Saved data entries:
+++++
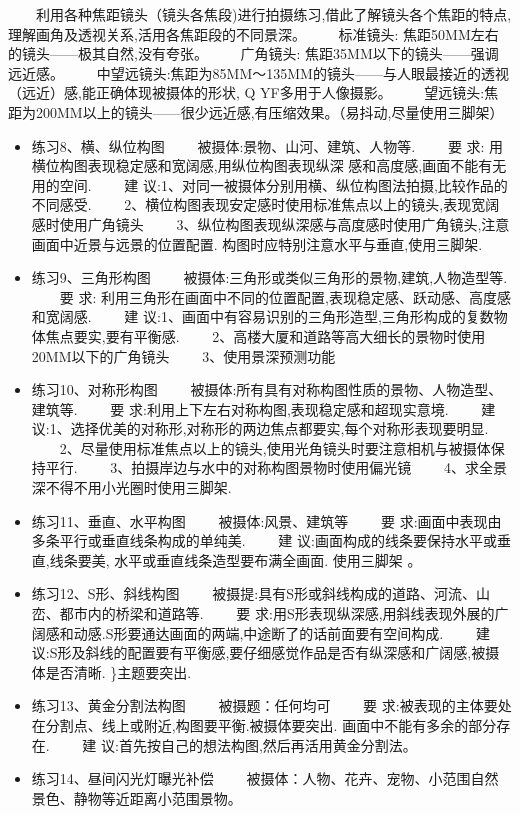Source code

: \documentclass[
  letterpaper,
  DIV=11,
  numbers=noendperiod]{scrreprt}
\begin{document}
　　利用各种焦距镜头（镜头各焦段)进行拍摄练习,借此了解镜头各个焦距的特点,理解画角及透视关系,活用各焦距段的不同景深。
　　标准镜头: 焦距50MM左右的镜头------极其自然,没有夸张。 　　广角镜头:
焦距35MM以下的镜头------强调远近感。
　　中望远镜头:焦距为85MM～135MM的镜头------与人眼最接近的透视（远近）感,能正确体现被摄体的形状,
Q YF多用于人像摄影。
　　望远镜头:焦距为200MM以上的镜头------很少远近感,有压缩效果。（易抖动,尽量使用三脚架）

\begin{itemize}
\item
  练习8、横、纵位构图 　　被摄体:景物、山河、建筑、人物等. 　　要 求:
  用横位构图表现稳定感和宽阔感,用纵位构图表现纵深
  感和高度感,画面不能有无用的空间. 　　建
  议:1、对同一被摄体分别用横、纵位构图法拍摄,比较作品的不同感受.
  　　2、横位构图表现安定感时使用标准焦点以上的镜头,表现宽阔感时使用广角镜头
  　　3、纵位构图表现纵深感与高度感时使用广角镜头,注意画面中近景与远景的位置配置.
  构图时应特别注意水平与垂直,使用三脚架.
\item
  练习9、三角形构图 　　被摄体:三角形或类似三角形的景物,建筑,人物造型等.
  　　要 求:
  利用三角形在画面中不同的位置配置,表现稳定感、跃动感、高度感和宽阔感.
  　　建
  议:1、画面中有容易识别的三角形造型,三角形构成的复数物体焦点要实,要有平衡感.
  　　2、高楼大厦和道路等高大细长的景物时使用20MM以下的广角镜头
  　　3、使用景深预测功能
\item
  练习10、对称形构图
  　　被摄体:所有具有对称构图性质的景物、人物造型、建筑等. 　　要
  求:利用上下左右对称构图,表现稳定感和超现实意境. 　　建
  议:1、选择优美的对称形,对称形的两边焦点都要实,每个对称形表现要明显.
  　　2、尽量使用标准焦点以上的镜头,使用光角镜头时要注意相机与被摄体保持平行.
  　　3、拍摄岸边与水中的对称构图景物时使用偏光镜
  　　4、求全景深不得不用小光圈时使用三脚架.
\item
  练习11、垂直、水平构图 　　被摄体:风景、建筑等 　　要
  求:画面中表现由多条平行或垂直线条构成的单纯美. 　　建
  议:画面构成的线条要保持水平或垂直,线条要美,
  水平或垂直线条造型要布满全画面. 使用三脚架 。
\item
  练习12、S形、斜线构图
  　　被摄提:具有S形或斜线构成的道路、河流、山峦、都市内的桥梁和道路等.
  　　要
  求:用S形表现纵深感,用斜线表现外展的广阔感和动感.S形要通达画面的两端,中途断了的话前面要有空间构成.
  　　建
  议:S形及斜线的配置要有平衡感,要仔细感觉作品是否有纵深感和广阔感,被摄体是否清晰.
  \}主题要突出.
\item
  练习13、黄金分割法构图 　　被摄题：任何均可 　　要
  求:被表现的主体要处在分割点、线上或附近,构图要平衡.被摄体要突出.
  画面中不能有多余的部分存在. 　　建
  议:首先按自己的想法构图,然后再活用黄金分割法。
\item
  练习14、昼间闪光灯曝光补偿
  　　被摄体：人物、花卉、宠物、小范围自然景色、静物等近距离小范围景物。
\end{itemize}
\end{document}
+++++
WHAT YOU NEED TO DO:
Set down every entry exactly as it appears, but skip the pictures.

WRITTEN REPLY:
Source code

: \documentclass[
  letterpaper,
  DIV=11,
  numbers=noendperiod]{scrreprt}
\begin{document}
　　利用各种焦距镜头（镜头各焦段)进行拍摄练习,借此了解镜头各个焦距的特点,理解画角及透视关系,活用各焦距段的不同景深。
　　标准镜头: 焦距50MM左右的镜头------极其自然,没有夸张。 　　广角镜头:
焦距35MM以下的镜头------强调远近感。
　　中望远镜头:焦距为85MM～135MM的镜头------与人眼最接近的透视（远近）感,能正确体现被摄体的形状,
Q YF多用于人像摄影。
　　望远镜头:焦距为200MM以上的镜头------很少远近感,有压缩效果。（易抖动,尽量使用三脚架）

\begin{itemize}
\item
  练习8、横、纵位构图 　　被摄体:景物、山河、建筑、人物等. 　　要 求:
  用横位构图表现稳定感和宽阔感,用纵位构图表现纵深
  感和高度感,画面不能有无用的空间. 　　建
  议:1、对同一被摄体分别用横、纵位构图法拍摄,比较作品的不同感受.
  　　2、横位构图表现安定感时使用标准焦点以上的镜头,表现宽阔感时使用广角镜头
  　　3、纵位构图表现纵深感与高度感时使用广角镜头,注意画面中近景与远景的位置配置.
  构图时应特别注意水平与垂直,使用三脚架.
\item
  练习9、三角形构图 　　被摄体:三角形或类似三角形的景物,建筑,人物造型等.
  　　要 求:
  利用三角形在画面中不同的位置配置,表现稳定感、跃动感、高度感和宽阔感.
  　　建
  议:1、画面中有容易识别的三角形造型,三角形构成的复数物体焦点要实,要有平衡感.
  　　2、高楼大厦和道路等高大细长的景物时使用20MM以下的广角镜头
  　　3、使用景深预测功能
\item
  练习10、对称形构图
  　　被摄体:所有具有对称构图性质的景物、人物造型、建筑等. 　　要
  求:利用上下左右对称构图,表现稳定感和超现实意境. 　　建
  议:1、选择优美的对称形,对称形的两边焦点都要实,每个对称形表现要明显.
  　　2、尽量使用标准焦点以上的镜头,使用光角镜头时要注意相机与被摄体保持平行.
  　　3、拍摄岸边与水中的对称构图景物时使用偏光镜
  　　4、求全景深不得不用小光圈时使用三脚架.
\item
  练习11、垂直、水平构图 　　被摄体:风景、建筑等 　　要
  求:画面中表现由多条平行或垂直线条构成的单纯美. 　　建
  议:画面构成的线条要保持水平或垂直,线条要美,
  水平或垂直线条造型要布满全画面. 使用三脚架 。
\item
  练习12、S形、斜线构图
  　　被摄提:具有S形或斜线构成的道路、河流、山峦、都市内的桥梁和道路等.
  　　要
  求:用S形表现纵深感,用斜线表现外展的广阔感和动感.S形要通达画面的两端,中途断了的话前面要有空间构成.
  　　建
  议:S形及斜线的配置要有平衡感,要仔细感觉作品是否有纵深感和广阔感,被摄体是否清晰.
  \}主题要突出.
\item
  练习13、黄金分割法构图 　　被摄题：任何均可 　　要
  求:被表现的主体要处在分割点、线上或附近,构图要平衡.被摄体要突出.
  画面中不能有多余的部分存在. 　　建
  议:首先按自己的想法构图,然后再活用黄金分割法。
\item
  练习14、昼间闪光灯曝光补偿
  　　被摄体：人物、花卉、宠物、小范围自然景色、静物等近距离小范围景物。
\end{itemize}
\end{document}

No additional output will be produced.